## Where do decision trees tend to fall on the Bias/Variance spectrum?</summary>
    
- Decision trees very easily overfit.
- They tend to suffer from **high error due to variance**.

## Bootstrapping is **random resampling with replacement**.

The idea is this:
- Take your original sample of data, with sample size $n$.
- Take many sub-samples (say $B$) of size $n$ from your sample **with replacement**. These are called **bootstrapped samples**.
- You have now generated $B$ bootstrapped samples, where each sample is of size $n$!
<br>

- Instead of building one model on our original sample, we will now build one model on each bootstrapped sample, giving us $B$ models in total!
- Experience tells us that combining the models from our bootstrapped samples will be closer to what we'd see from the population than to just get one model from our original sample.

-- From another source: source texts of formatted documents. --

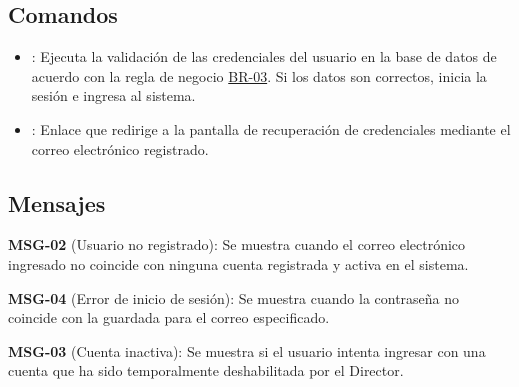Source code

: \subsection{Comandos}
\begin{itemize}
	\item {}: Ejecuta la validación de las credenciales del usuario en la base de datos de acuerdo con la regla de negocio \hyperlink{BR-03}{BR-03}. Si los datos son correctos, inicia la sesión e ingresa al sistema.
	\item {}: Enlace que redirige a la pantalla de recuperación de credenciales mediante el correo electrónico registrado.
\end{itemize}

\subsection{Mensajes}
\begin{Citemize}
	\item {\bf MSG-02} (Usuario no registrado): Se muestra cuando el correo electrónico ingresado no coincide con ninguna cuenta registrada y activa en el sistema.
	\item {\bf MSG-04} (Error de inicio de sesión): Se muestra cuando la contraseña no coincide con la guardada para el correo especificado.
	\item {\bf MSG-03} (Cuenta inactiva): Se muestra si el usuario intenta ingresar con una cuenta que ha sido temporalmente deshabilitada por el Director.
\end{Citemize}

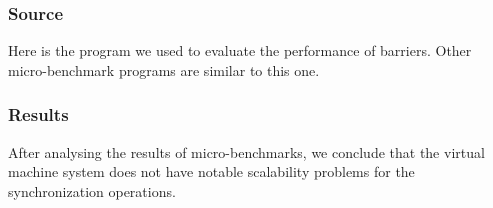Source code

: \subsubsection{Source}
Here is the program we used to evaluate the performance of barriers. Other 
micro-benchmark programs are similar to this one.
\lstset{language=c}
\lstset{caption=Source code for the barrier micro-benchmark}
\lstset{captionpos=b}


\subsubsection{Results}
After analysing the results of micro-benchmarks, we conclude that the virtual
machine system does not have notable scalability problems for the
synchronization operations.

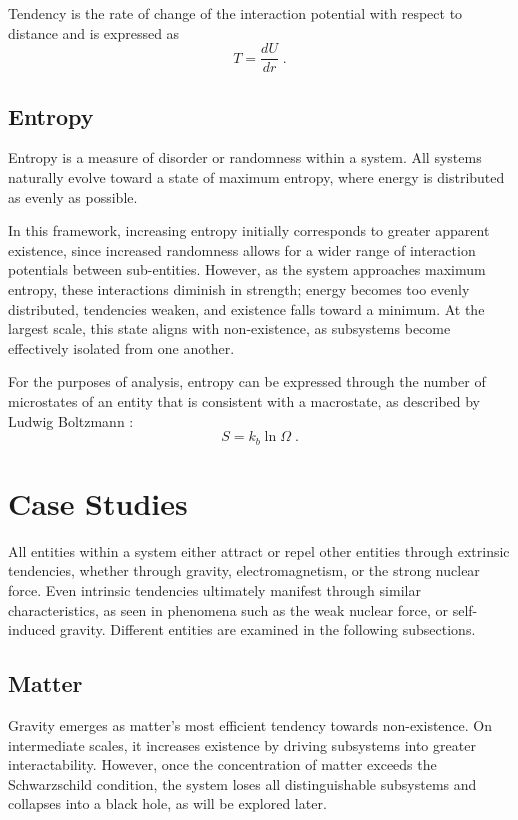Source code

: \documentclass{article}
\begin{document}
Tendency is the rate of change of the interaction potential with respect to distance and is expressed as
\[
    T = \frac{dU}{dr}\;.
\]


\subsection{Entropy}

Entropy is a measure of disorder or randomness within a system. 
All systems naturally evolve toward a state of maximum entropy, where energy is distributed as evenly as possible. 

In this framework, increasing entropy initially corresponds to greater apparent existence, since increased randomness allows for a wider range of interaction potentials between sub-entities. 
However, as the system approaches maximum entropy, these interactions diminish in strength; energy becomes too evenly distributed, tendencies weaken, and existence falls toward a minimum. 
At the largest scale, this state aligns with non-existence, as subsystems become effectively isolated from one another.

For the purposes of analysis, entropy can be expressed through the number of microstates of an entity that is consistent with a macrostate, as described by Ludwig Boltzmann \cite{BoltzmannTranslation2015}:
\[
    S = k_b \ln \Omega\;.
\]



\newpage
\section{Case Studies}

All entities within a system either attract or repel other entities through extrinsic tendencies, whether through gravity, electromagnetism, or the strong nuclear force. 
Even intrinsic tendencies ultimately manifest through similar characteristics, as seen in phenomena such as the weak nuclear force, or self-induced gravity. 
Different entities are examined in the following subsections.


\subsection{Matter}

Gravity emerges as matter's most efficient tendency towards non-existence. 
On intermediate scales, it increases existence by driving subsystems into greater interactability. 
However, once the concentration of matter exceeds the Schwarzschild condition, the system loses all distinguishable subsystems and collapses into a black hole, as will be explored later.
\end{document}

This sets up the idea of an **ensemble model**.

- Bootstrapping is random resampling with replacement.
- We bootstrap when fitting bagged decision trees so that we can fit multiple decision trees on slightly different sets of data. **Bagged decision trees tend to outperform single decision trees.**
- Bootstrapping can also be used to conduct hypothesis tests and generate confidence intervals directly from resampled data.

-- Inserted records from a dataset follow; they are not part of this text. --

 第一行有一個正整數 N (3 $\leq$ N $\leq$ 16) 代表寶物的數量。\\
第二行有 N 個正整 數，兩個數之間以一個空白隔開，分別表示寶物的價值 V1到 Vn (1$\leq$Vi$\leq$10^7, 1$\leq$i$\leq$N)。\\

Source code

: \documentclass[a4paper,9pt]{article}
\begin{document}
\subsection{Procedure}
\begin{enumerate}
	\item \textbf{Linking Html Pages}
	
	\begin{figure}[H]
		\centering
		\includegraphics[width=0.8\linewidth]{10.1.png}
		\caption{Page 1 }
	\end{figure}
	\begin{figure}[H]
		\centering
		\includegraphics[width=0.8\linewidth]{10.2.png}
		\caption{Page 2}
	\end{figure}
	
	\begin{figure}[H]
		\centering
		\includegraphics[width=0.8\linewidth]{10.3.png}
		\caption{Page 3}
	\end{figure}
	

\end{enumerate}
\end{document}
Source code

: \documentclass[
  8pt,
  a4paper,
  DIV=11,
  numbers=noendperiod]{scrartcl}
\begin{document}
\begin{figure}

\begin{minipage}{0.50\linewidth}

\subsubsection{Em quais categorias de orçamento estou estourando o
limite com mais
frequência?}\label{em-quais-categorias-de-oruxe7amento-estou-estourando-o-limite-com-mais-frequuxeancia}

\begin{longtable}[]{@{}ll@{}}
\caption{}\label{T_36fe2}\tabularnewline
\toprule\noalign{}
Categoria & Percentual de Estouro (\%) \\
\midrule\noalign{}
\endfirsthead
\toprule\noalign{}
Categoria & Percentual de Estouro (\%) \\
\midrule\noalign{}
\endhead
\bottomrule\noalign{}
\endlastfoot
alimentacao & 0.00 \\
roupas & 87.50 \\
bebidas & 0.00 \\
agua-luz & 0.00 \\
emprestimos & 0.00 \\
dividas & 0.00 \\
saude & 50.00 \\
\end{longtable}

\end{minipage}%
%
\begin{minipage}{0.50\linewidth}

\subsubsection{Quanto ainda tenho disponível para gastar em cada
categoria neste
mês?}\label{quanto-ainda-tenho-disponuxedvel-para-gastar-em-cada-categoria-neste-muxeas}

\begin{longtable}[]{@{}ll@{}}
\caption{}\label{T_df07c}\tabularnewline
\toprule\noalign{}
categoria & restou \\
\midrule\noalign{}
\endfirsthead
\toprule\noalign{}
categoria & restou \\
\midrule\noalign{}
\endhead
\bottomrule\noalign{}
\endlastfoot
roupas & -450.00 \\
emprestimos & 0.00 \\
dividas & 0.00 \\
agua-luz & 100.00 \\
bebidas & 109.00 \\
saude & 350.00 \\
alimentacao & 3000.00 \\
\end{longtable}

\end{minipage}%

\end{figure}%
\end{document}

## Introduction to Ensemble Methods

Different types of models we've built thus far:
- Linear Regression
- Logistic Regression
- $k$-Nearest Neighbors
- Naive Bayes Classification

Same type of process:
1. Based on our problem, we identify which model to use. (Is our problem classification or regression? Do we want an interpretable model?)
2. Fit the model using the training data.
3. Use the fit model to generate predictions.
4. Evaluate our model's performance and, if necessary, return to step 2 and make changes.

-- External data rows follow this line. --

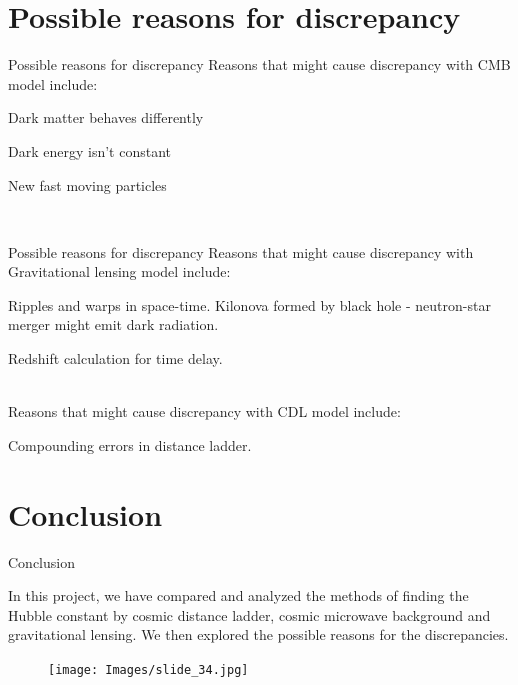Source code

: \documentclass[aspectratio=169]{beamer}                    %
\begin{document}
\section{Possible reasons for discrepancy}
\begin{frame}{Possible reasons for discrepancy }
    \large{Reasons that might cause discrepancy with CMB model include:}
    \begin{vfilleditems}
        \item Dark matter behaves differently
        \item Dark energy isn't constant
        \item New fast moving particles
    \end{vfilleditems}\\[0.5cm]
\end{frame}

\begin{frame}{Possible reasons for discrepancy}
    \large {Reasons that might cause discrepancy with Gravitational lensing model include:}
    \begin{vfilleditems}
        \item Ripples and warps in space-time.
        \iem Kilonova formed by black hole - neutron-star merger might emit dark radiation. 
        \item Redshift calculation for time delay.
    \end{vfilleditems}\\[0.4cm]
    \large {Reasons that might cause discrepancy with CDL model include:}\\
    \begin{vfilleditems}
        \item Compounding errors in distance ladder.
    \end{vfilleditems}
\end{frame}

\section{Conclusion}
\begin{frame}{Conclusion}
    \begin{vfilleditems}
        In this project, we have compared and analyzed the methods of finding the Hubble constant by cosmic distance ladder, cosmic microwave background and gravitational lensing. We then explored the possible reasons for the discrepancies.  
    \end{vfilleditems}


\end{frame}

\begin{frame}{}
    \begin{figure}[htp]
        \centering
        \texttt{[image: Images/slide\_34.jpg]}
    \end{figure}
\end{frame}
\end{document}
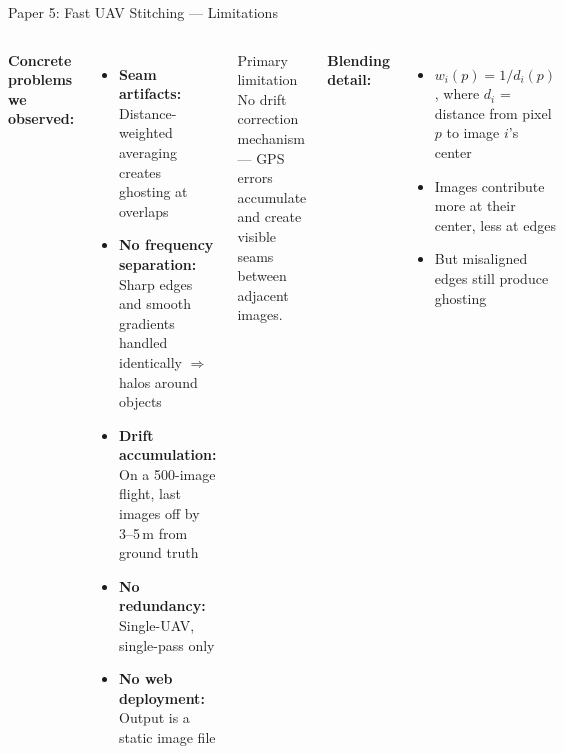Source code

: \documentclass[aspectratio=169, 11pt]{beamer}
\begin{document}
\begin{frame}{Paper 5: Fast UAV Stitching --- Limitations}
\small
\begin{columns}[T]
\textbf{Concrete problems we observed:}
\begin{itemize}
    \item \textbf{Seam artifacts:} Distance-weighted averaging creates ghosting at overlaps
    \item \textbf{No frequency separation:} Sharp edges and smooth gradients handled identically $\Rightarrow$ halos around objects
    \item \textbf{Drift accumulation:} On a 500-image flight, last images off by 3--5\,m from ground truth
    \item \textbf{No redundancy:} Single-UAV, single-pass only
    \item \textbf{No web deployment:} Output is a static image file
\end{itemize}

\begin{alertblock}{Primary limitation}
No drift correction mechanism --- GPS errors accumulate and create visible seams between adjacent images.
\end{alertblock}

\vspace{0.3em}
\textbf{Blending detail:}
\begin{itemize}
    \item $w_i(p) = 1 / d_i(p)$, where $d_i$ = distance from pixel $p$ to image $i$'s center
    \item Images contribute more at their center, less at edges
    \item But misaligned edges still produce ghosting
\end{itemize}
\end{columns}
\end{frame}
\end{document}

So far, we've always had **exactly one model**. Today, however, we're going to talk about **ensemble methods**. Mentally, you should think about this as if we build multiple models and then aggregate their results in some way.

## Why would we build an "ensemble model?"

Our goal is to estimate $f$, the true function. (Think about $f$ as the **true process** that dictates Ames housing prices.)

We can come up with different models $m_1$, $m_2$, and so on to get as close to $f$ as possible. (Think about $m_1$ as the model you built to predict $f$, think of $m_2$ as the model your neighbor built to predict $f$, and so on.)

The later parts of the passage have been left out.